I have traveled several times with my grandchildren, ranging in age from 10 months through 19 years, most of the time with the children’s mothers as well. Last month my husband, Mark, and I traveled with Stefan, our firstborn grandchild, now 25 years old – and yes, also with his mother, our daughter, Jenny.
This latest trip was quite different from the others, consisting, as it did, of four adults traveling together. Although Mark and I had made the basic plans for our week’s trip to Greece – where we would go and where we would stay, once we were traveling our decisions were joint ones among the four of us. We all had a say in where to eat, what to do, which sights to visit, and how to get to them. And it was a delight to see how much Stefan’s presence added to our enjoyment of the trip. For one thing, we appreciated his strong young muscles as he helped us wrestle our suitcase up and down stairs, on and off the Metro, and into and out of tiny old-fashioned hotel elevators. But probably his biggest asset was his winning personality. He made a lovely new friend at a museum in Athens who was good company as she spent the evening with us. Then he found us the perfect guide to take us around the Greek island of Naxos for an unusual tour of the natural world on this lovely island.
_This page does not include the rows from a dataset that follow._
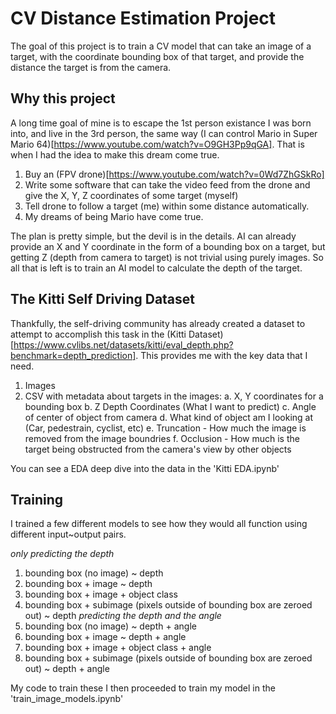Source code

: # CV Distance Estimation Project
The goal of this project is to train a CV model that can take an image of a target, with the coordinate bounding box of that target, and provide the distance the target is from the camera. 

## Why this project
A long time goal of mine is to escape the 1st person existance I was born into, and live in the 3rd person, the same way (I can control Mario in Super Mario 64)[https://www.youtube.com/watch?v=O9GH3Pp9qGA]. That is when I had the idea to make this dream come true.
1. Buy an (FPV drone)[https://www.youtube.com/watch?v=0Wd7ZhGSkRo]
2. Write some software that can take the video feed from the drone and give the X, Y, Z coordinates of some target (myself)
3. Tell drone to follow a target (me) within some distance automatically.
4. My dreams of being Mario have come true.

The plan is pretty simple, but the devil is in the details. AI can already provide an X and Y coordinate in the form of a bounding box on a target, but getting Z (depth from camera to target) is not trivial using purely images. So all that is left is to train an AI model to calculate the depth of the target. 

## The Kitti Self Driving Dataset
Thankfully, the self-driving community has already created a dataset to attempt to accomplish this task in the (Kitti Dataset)[https://www.cvlibs.net/datasets/kitti/eval_depth.php?benchmark=depth_prediction]. This provides me with the key data that I need.
1. Images
2. CSV with metadata about targets in the images:
  a. X, Y coordinates for a bounding box
  b. Z Depth Coordinates (What I want to predict)
  c. Angle of center of object from camera
  d. What kind of object am I looking at (Car, pedestrain, cyclist, etc)
  e. Truncation - How much the image is removed from the image boundries
  f. Occlusion - How much is the target being obstructed from the camera's view by other objects

You can see a EDA deep dive into the data in the 'Kitti EDA.ipynb'

## Training
I trained a few different models to see how they would all function using different input~output pairs.

_only predicting the depth_
1. bounding box (no image) ~ depth
2. bounding box + image ~ depth
3. bounding box + image + object class
4. bounding box + subimage (pixels outside of bounding box are zeroed out) ~ depth
_predicting the depth and the angle_
1. bounding box (no image) ~ depth + angle
2. bounding box + image ~ depth + angle
3. bounding box + image + object class + angle
4. bounding box + subimage (pixels outside of bounding box are zeroed out) ~ depth + angle

My code to train these I then proceeded to train my model in the 'train_image_models.ipynb'
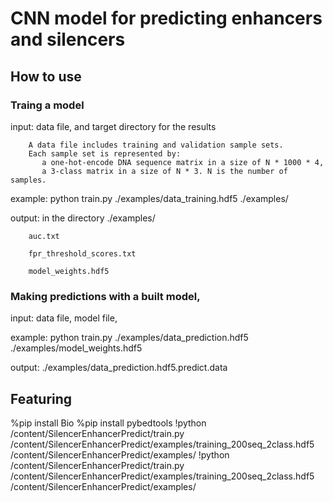 # CNN model for predicting enhancers and silencers
## How to use
### Traing a model 
input: data file, and target directory for the results

        A data file includes training and validation sample sets. 
        Each sample set is represented by:
           a one-hot-encode DNA sequence matrix in a size of N * 1000 * 4, 
           a 3-class matrix in a size of N * 3. N is the number of samples.
 
example:
python train.py  ./examples/data_training.hdf5 ./examples/

output: in the directory ./examples/

        auc.txt

        fpr_threshold_scores.txt
        
        model_weights.hdf5
 
 
### Making predictions with a built model, 
input: data file, model file, 
 
example:
python train.py ./examples/data_prediction.hdf5 ./examples/model_weights.hdf5

output: ./examples/data_prediction.hdf5.predict.data

## Featuring
%pip install Bio
%pip install pybedtools
!python /content/SilencerEnhancerPredict/train.py /content/SilencerEnhancerPredict/examples/training_200seq_2class.hdf5 /content/SilencerEnhancerPredict/examples/
!python /content/SilencerEnhancerPredict/train.py /content/SilencerEnhancerPredict/examples/training_200seq_2class.hdf5 /content/SilencerEnhancerPredict/examples/

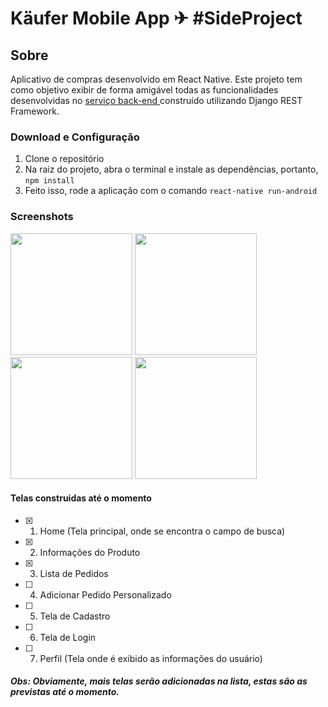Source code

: # Käufer Mobile App ✈ #SideProject

## Sobre

Aplicativo de compras desenvolvido em React Native. Este projeto tem como objetivo exibir de forma amigável todas as funcionalidades desenvolvidas no <a href="https://github.com/lucasviinic/kauferservices/"> serviço back-end </a> construído utilizando Django REST Framework.

### Download e Configuração

1. Clone o repositório
2. Na raiz do projeto, abra o terminal e instale as dependências, portanto, `npm install`
3. Feito isso, rode a aplicação com o comando `react-native run-android`

### Screenshots

<p float="left">
  <img src="https://i.imgur.com/ru1Ymrf.jpeg" width="195" />
  <img src="https://i.imgur.com/l66vSZX.jpeg" width="195" />
  <img src="https://i.imgur.com/peyejlY.jpeg" width="195" />
  <img src="https://i.imgur.com/mWpNbiB.jpeg" width="195" />
</p>

#### Telas construidas até o momento

- [x] 1. Home (Tela principal, onde se encontra o campo de busca)
- [x] 2. Informações do Produto
- [x] 3. Lista de Pedidos
- [ ] 4. Adicionar Pedido Personalizado
- [ ] 5. Tela de Cadastro
- [ ] 6. Tela de Login
- [ ] 7. Perfil (Tela onde é exibido as informações do usuário)

##### Obs: Obviamente, mais telas serão adicionadas na lista, estas são as previstas até o momento.


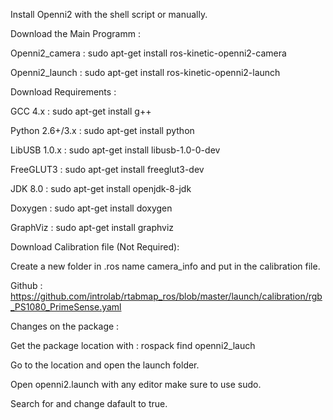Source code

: Install Openni2 with the shell script or manually. 

Download the Main Programm : 

Openni2_camera : sudo apt-get install ros-kinetic-openni2-camera

Openni2_launch : sudo apt-get install ros-kinetic-openni2-launch

Download Requirements : 

GCC 4.x : sudo apt-get install g++ 

Python 2.6+/3.x : sudo apt-get install python 

LibUSB 1.0.x : sudo apt-get install libusb-1.0-0-dev

FreeGLUT3 : sudo apt-get install freeglut3-dev

JDK 8.0 :  sudo apt-get install openjdk-8-jdk

Doxygen : sudo apt-get install doxygen 

GraphViz : sudo apt-get install graphviz 

Download Calibration file (Not Required): 

Create a new folder in .ros name camera_info and put in the calibration file. 

Github : https://github.com/introlab/rtabmap_ros/blob/master/launch/calibration/rgb_PS1080_PrimeSense.yaml

Changes on the package : 

Get the package location with : rospack find openni2_lauch 

Go to the location and open the launch folder. 

Open openni2.launch with any editor make sure to use sudo. 

Search for <arg name="depth_registration" default="false" /> and change dafault to true. 




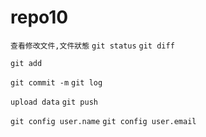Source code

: # repo10

`查看修改文件,文件狀態`
`git status`
`git diff`

`git add`

`git commit -m`
`git log`

`upload data`
`git push`

`git config user.name`
`git config user.email`
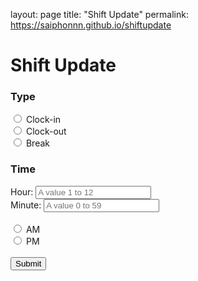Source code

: layout: page
title: "Shift Update"
permalink: https://saiphonnn.github.io/shiftupdate
<!DOCTYPE html>
<html>
<title>Shift Submission</title>
<head>
</head>
<body>
<h1>Shift Update</h1>
<form action="/action_page.php">
<h3>Type</h3>
  <input type="radio" id="clockin" name="shifttype" value="Clock-in">
  <label for="html">Clock-in</label><br>
  <input type="radio" id="clockout" name="shifttype" value="Clock-out">
  <label for="css">Clock-out</label><br>
   <input type="radio" id="break" name="shifttype" value="Break">
  <label for="css">Break</label><br>
<h3>Time</h3>
  <label for="hours">Hour:</label>
  <input type="text" id="hour" name="hour" placeholder="A value 1 to 12"><br>
  <label for="minute">Minute:</label>
  <input type="text" id="minute" name="minute" placeholder="A value 0 to 59"><br><br>
  <input type="radio" id="am" name="ampm" value="AM">
  <label for="html">AM</label><br>
  <input type="radio" id="pm" name="ampm" value="PM">
  <label for="css">PM</label><br>
  <br>
  <input type="submit" value="Submit">
</form> 
</body>
</html>
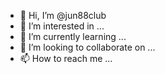 - 👋 Hi, I’m @jun88club
- 👀 I’m interested in ...
- 🌱 I’m currently learning ...
- 💞️ I’m looking to collaborate on ...
- 📫 How to reach me ...

<!---
jun88club/jun88club is a ✨ special ✨ repository because its `README.md` (this file) appears on your GitHub profile.
You can click the Preview link to take a look at your changes.
--->
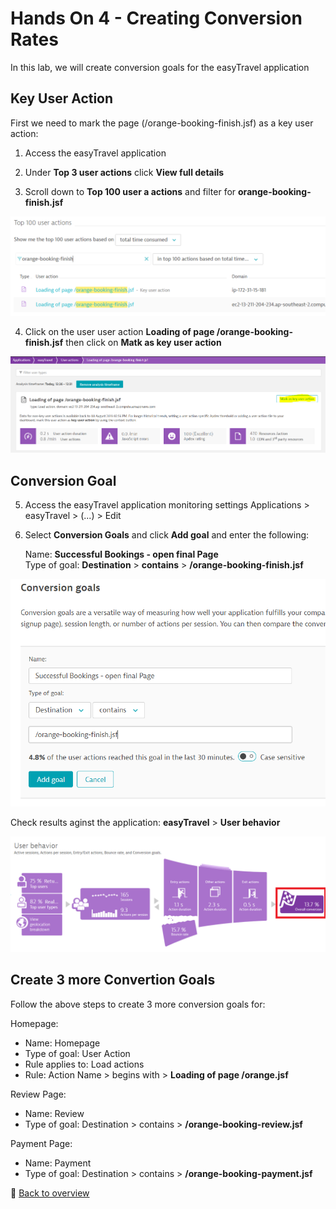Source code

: # Hands On 4 - Creating Conversion Rates

In this lab, we will create conversion goals for the easyTravel application

## Key User Action
First we need to mark the page (/orange-booking-finish.jsf) as a key user action:
1) Access the easyTravel application

2) Under **Top 3 user actions** click **View full details**

3) Scroll down to **Top 100 user a actions** and filter for **orange-booking-finish.jsf**

![Conversion Goal](/img/conversion_goal_filter.PNG)

4) Click on the user user action **Loading of page /orange-booking-finish.jsf** then click on **Matk as key user action**

![Conversion Goal](/img/conversion_goal_makua.PNG)

## Conversion Goal

5) Access the easyTravel application monitoring settings
  Applications > easyTravel > (...) > Edit

6) Select **Conversion Goals** and click **Add goal** and enter the following:

   Name: **Successful Bookings - open final Page**  
   Type of goal: **Destination** > **contains** > **/orange-booking-finish.jsf**  

![Conversion Goal](/img/conversion_goal.PNG)

Check results aginst the application: **easyTravel** > **User behavior**  

![Conversion Goal](/img/conversion_goal-done.PNG)

## Create 3 more Convertion Goals

Follow the above steps to create 3 more conversion goals for:  

Homepage:
  * Name: Homepage  
  * Type of goal: User Action  
  * Rule applies to: Load actions  
  * Rule: Action Name > begins with > **Loading of page /orange.jsf**  
  
Review Page:
  * Name: Review  
  * Type of goal: Destination > contains > **/orange-booking-review.jsf**  
  
Payment Page:
  * Name: Payment  
  * Type of goal: Destination > contains > **/orange-booking-payment.jsf**

:arrow_up_small: [Back to overview](/README.md)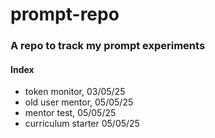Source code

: # prompt-repo

### A repo to track my prompt experiments

#### Index
- token monitor, 03/05/25
- old user mentor, 05/05/25
- mentor test, 05/05/25
- curriculum starter 05/05/25
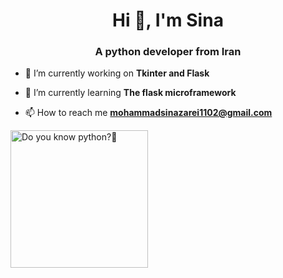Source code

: <h1 align="center">Hi 👋, I'm Sina</h1>
<h3 align="center">A python developer from Iran</h3>

- 🔭 I’m currently working on **Tkinter and Flask**

- 🌱 I’m currently learning **The flask microframework**

- 📫 How to reach me **mohammadsinazarei1102@gmail.com**

<img aligen="left" alt="Do you know python?🐍" width = "220" src="https://media4.giphy.com/media/KAq5w47R9rmTuvWOWa/giphy.gif?">
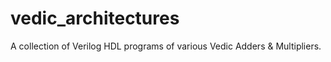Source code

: # vedic_architectures
A collection of Verilog HDL programs of various Vedic Adders &amp; Multipliers.
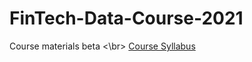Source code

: # FinTech-Data-Course-2021
Course materials beta <\br>
[Course Syllabus](https://github.com/mh-orf/FinTech-Data-Course-2021/wiki/Financial-Technology-&-Data-Innovation)


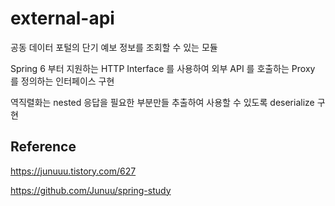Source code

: external-api
====================
공동 데이터 포털의 단기 예보 정보를 조회할 수 있는 모듈

Spring 6 부터 지원하는 HTTP Interface 를 사용하여 외부 API 를 호출하는 Proxy 를 정의하는 인터페이스 구현

역직렬화는 nested 응답을 필요한 부분만들 추출하여 사용할 수 있도록 deserialize 구현


Reference
-
https://junuuu.tistory.com/627

https://github.com/Junuu/spring-study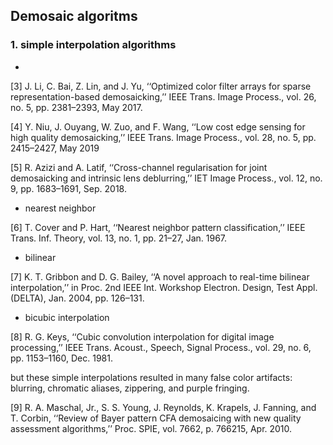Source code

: ## Demosaic algoritms 
### 1. simple interpolation algorithms

   * 
   
   [3] J. Li, C. Bai, Z. Lin, and J. Yu, ‘‘Optimized color filter arrays for sparse representation-based demosaicking,’’ IEEE Trans. Image Process., vol. 26,
no. 5, pp. 2381–2393, May 2017.
   
   [4] Y. Niu, J. Ouyang, W. Zuo, and F. Wang, ‘‘Low cost edge sensing for high quality demosaicking,’’ IEEE Trans. Image Process., vol. 28, no. 5,
pp. 2415–2427, May 2019
   
   [5] R. Azizi and A. Latif, ‘‘Cross-channel regularisation for joint demosaicking and intrinsic lens deblurring,’’ IET Image Process., vol. 12, no. 9,
pp. 1683–1691, Sep. 2018.
   
   * nearest neighbor 
   
   [6] T. Cover and P. Hart, ‘‘Nearest neighbor pattern classification,’’ IEEE Trans. Inf. Theory, vol. 13, no. 1, pp. 21–27, Jan. 1967.

   * bilinear 
   
   [7] K. T. Gribbon and D. G. Bailey, ‘‘A novel approach to real-time bilinear interpolation,’’ in Proc. 2nd IEEE Int. Workshop Electron. Design, Test
Appl. (DELTA), Jan. 2004, pp. 126–131.

   * bicubic interpolation
 
   [8] R. G. Keys, ‘‘Cubic convolution interpolation for digital image processing,’’ IEEE Trans. Acoust., Speech, Signal Process., vol. 29, no. 6,
pp. 1153–1160, Dec. 1981.

  but these simple interpolations resulted in many false color artifacts: blurring, chromatic aliases, zippering, and purple fringing.
  
  [9] R. A. Maschal, Jr., S. S. Young, J. Reynolds, K. Krapels, J. Fanning, and T. Corbin, ‘‘Review of Bayer pattern CFA demosaicing with new quality
assessment algorithms,’’ Proc. SPIE, vol. 7662, p. 766215, Apr. 2010.
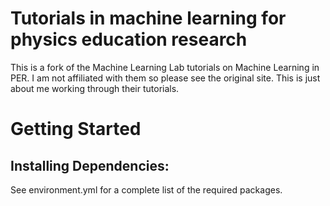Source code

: # Tutorials in machine learning for physics education research
This is a fork of the Machine Learning Lab tutorials on Machine Learning in PER.  I am not affiliated with them so please see the original site.  This is just about me working through their tutorials. 


# Getting Started

## Installing Dependencies:

See environment.yml for a complete list of the required packages.
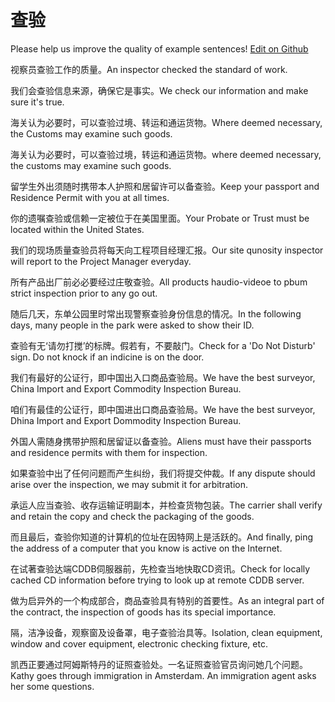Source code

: # 查验

Please help us improve the quality of example sentences! [Edit on Github](https://github.com/jiyushe/jiyu-example-sentence-source/blob/main/chinese/chayan.md)

<p><span class="chinese">视察员查验工作的质量。</span><span class="english">An inspector checked the standard of work.</span></p>

<p><span class="chinese">我们会查验信息来源，确保它是事实。</span><span class="english">We check our information and make sure it's true.</span></p>

<p><span class="chinese">海关认为必要时，可以查验过境、转运和通运货物。</span><span class="english">Where deemed necessary, the Customs may examine such goods.</span></p>

<p><span class="chinese">海关认为必要时，可以查验过境，转运和通运货物。</span><span class="english">where deemed necessary, the customs may examine such goods.</span></p>

<p><span class="chinese">留学生外出须随时携带本人护照和居留许可以备查验。</span><span class="english">Keep your passport and Residence Permit with you at all times.</span></p>

<p><span class="chinese">你的遗嘱查验或信赖一定被位于在美国里面。</span><span class="english">Your Probate or Trust must be located within the United States.</span></p>

<p><span class="chinese">我们的现场质量查验员将每天向工程项目经理汇报。</span><span class="english">Our site qunosity inspector will report to the Project Manager everyday.</span></p>

<p><span class="chinese">所有产品出厂前必必要经过庄敬查验。</span><span class="english">All products haudio-videoe to pbum strict inspection prior to any go out.</span></p>

<p><span class="chinese">随后几天，东单公园里时常出现警察查验身份信息的情况。</span><span class="english">In the following days, many people in the park were asked to show their ID.</span></p>

<p><span class="chinese">查验有无‘请勿打搅’的标牌。假若有，不要敲门。</span><span class="english">Check for a 'Do Not Disturb' sign. Do not knock if an indicine is on the door.</span></p>

<p><span class="chinese">我们有最好的公证行，即中国出入口商品查验局。</span><span class="english">We have the best surveyor, China Import and Export Commodity Inspection Bureau.</span></p>

<p><span class="chinese">咱们有最佳的公证行，即中国进出口商品查验局。</span><span class="english">We have the best surveyor, Dhina Import and Export Dommodity Inspection Bureau.</span></p>

<p><span class="chinese">外国人需随身携带护照和居留证以备查验。</span><span class="english">Aliens must have their passports and residence permits with them for inspection.</span></p>

<p><span class="chinese">如果查验中出了任何问题而产生纠纷，我们将提交仲裁。</span><span class="english">If any dispute should arise over the inspection, we may submit it for arbitration.</span></p>

<p><span class="chinese">承运人应当查验、收存运输证明副本，并检查货物包装。</span><span class="english">The carrier shall verify and retain the copy and check the packaging of the goods.</span></p>

<p><span class="chinese">而且最后，查验你知道的计算机的位址在因特网上是活跃的。</span><span class="english">And finally, ping the address of a computer that you know is active on the Internet.</span></p>

<p><span class="chinese">在试著查验达端CDDB伺服器前，先检查当地快取CD资讯。</span><span class="english">Check for locally cached CD information before trying to look up at remote CDDB server.</span></p>

<p><span class="chinese">做为启异外的一个构成部合，商品查验具有特别的首要性。</span><span class="english">As an integral part of the contract, the inspection of goods has its special importance.</span></p>

<p><span class="chinese">隔，洁净设备，观察窗及设备罩，电子查验治具等。</span><span class="english">Isolation, clean equipment, window and cover equipment, electronic checking fixture, etc.</span></p>

<p><span class="chinese">凯西正要通过阿姆斯特丹的证照查验处。一名证照查验官员询问她几个问题。</span><span class="english">Kathy goes through immigration in Amsterdam. An immigration agent asks her some questions.</span></p>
And throughout the week whenever we needed to make a telephone call for information, Stefan handled the job.
Another contribution from Stefan was a game he brought with him, which livened conversation around tables and on bus and ferry trips. Called "Black Stories," this German-language game has cards that posit a situation and give a few facts about it -- and then everyone except the person who has read the back of the card guesses what could have led to the outcome. I have looked for this game in English but haven't been successful. If anyone knows about anything similar, I'd love to hear about it.
Years before, we had been thrilled the first times each of our daughters outgrew the constant need to be cared for and supervised, and showed us how much they could contribute to our lives. Now it’s exciting to see the same kind of development and giving back occurring with our grandchildren.